> _PROBLEM_: Only these lines are needed: the first line of the entries below through the line with "We note that", each returned exactly.

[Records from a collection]

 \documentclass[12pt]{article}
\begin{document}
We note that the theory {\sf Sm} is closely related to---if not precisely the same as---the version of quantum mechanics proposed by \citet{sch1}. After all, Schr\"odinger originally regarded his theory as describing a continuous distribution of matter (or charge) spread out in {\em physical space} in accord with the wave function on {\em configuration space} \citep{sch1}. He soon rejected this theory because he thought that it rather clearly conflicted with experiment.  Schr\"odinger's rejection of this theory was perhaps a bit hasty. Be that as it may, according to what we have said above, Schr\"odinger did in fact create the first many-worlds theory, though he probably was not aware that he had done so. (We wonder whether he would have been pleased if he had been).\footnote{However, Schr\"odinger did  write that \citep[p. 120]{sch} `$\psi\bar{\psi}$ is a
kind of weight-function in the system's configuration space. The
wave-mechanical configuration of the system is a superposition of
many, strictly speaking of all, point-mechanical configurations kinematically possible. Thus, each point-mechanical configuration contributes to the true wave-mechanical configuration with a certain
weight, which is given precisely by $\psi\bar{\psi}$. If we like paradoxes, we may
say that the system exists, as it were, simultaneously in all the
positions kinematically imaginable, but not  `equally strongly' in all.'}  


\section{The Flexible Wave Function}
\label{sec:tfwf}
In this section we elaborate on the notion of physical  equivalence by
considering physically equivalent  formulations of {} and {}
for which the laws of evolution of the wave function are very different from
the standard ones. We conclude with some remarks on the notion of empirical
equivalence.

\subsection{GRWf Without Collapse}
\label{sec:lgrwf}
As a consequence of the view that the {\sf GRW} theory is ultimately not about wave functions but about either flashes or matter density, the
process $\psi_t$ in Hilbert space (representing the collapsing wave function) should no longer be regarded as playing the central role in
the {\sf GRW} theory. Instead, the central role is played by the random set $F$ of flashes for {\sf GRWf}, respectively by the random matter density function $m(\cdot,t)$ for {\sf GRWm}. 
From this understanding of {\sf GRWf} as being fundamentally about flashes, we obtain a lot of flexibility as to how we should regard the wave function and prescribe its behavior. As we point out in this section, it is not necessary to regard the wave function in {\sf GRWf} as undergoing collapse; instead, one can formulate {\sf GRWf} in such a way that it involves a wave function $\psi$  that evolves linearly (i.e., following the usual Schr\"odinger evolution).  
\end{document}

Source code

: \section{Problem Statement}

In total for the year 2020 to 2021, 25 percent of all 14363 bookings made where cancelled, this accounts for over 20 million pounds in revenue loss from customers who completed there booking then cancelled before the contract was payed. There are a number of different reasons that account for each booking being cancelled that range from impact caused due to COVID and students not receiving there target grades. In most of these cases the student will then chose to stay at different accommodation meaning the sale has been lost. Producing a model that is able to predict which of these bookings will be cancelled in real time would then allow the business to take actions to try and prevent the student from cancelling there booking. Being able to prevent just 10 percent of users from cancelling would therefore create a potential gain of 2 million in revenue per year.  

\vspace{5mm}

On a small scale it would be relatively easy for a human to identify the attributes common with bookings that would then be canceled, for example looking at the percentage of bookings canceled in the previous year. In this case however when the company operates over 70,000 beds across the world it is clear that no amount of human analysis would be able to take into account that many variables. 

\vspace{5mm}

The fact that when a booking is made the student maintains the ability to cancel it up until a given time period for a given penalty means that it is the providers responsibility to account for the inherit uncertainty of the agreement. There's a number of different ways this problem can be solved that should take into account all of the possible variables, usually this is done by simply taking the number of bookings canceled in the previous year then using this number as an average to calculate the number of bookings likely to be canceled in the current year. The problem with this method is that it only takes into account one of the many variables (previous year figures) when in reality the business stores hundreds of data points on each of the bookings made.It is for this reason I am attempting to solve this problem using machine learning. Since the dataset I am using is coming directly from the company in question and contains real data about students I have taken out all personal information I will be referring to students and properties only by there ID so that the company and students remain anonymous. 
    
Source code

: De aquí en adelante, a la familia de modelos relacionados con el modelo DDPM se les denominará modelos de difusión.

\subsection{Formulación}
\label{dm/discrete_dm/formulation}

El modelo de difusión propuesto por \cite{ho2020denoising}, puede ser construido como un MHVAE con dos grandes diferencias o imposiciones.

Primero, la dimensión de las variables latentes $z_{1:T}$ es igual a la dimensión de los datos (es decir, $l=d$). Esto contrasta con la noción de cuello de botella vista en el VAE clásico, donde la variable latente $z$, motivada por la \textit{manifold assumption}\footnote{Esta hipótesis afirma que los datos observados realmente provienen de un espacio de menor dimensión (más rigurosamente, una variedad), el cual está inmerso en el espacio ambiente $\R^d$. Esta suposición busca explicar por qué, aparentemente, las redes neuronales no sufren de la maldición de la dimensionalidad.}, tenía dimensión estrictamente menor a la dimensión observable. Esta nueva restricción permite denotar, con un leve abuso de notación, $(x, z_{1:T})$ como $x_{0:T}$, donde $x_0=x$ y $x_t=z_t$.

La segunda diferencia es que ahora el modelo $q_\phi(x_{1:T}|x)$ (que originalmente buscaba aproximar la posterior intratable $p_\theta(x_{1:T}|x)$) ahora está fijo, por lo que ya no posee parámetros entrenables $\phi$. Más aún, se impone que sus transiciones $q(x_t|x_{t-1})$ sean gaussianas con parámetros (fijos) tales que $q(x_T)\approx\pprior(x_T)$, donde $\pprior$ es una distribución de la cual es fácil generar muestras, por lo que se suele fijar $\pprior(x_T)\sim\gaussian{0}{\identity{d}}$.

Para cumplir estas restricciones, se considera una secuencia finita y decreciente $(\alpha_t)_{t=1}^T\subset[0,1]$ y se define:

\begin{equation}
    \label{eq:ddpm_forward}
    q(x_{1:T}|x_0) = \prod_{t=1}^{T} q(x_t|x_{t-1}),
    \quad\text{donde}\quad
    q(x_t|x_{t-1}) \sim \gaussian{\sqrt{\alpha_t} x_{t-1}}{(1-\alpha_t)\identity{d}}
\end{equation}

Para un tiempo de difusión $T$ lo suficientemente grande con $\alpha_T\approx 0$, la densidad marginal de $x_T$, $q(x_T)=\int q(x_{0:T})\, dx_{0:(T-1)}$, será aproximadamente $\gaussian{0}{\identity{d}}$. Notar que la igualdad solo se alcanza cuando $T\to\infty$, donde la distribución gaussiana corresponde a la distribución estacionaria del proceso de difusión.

> _SOLUTION TO THIS PROBLEM_:
 \documentclass[12pt]{article}
\begin{document}
We note that the theory {\sf Sm} is closely related to---if not precisely the same as---the version of quantum mechanics proposed by \citet{sch1}. After all, Schr\"odinger originally regarded his theory as describing a continuous distribution of matter (or charge) spread out in {\em physical space} in accord with the wave function on {\em configuration space} \citep{sch1}. He soon rejected this theory because he thought that it rather clearly conflicted with experiment.  Schr\"odinger's rejection of this theory was perhaps a bit hasty. Be that as it may, according to what we have said above, Schr\"odinger did in fact create the first many-worlds theory, though he probably was not aware that he had done so. (We wonder whether he would have been pleased if he had been).\footnote{However, Schr\"odinger did  write that \citep[p. 120]{sch} `$\psi\bar{\psi}$ is a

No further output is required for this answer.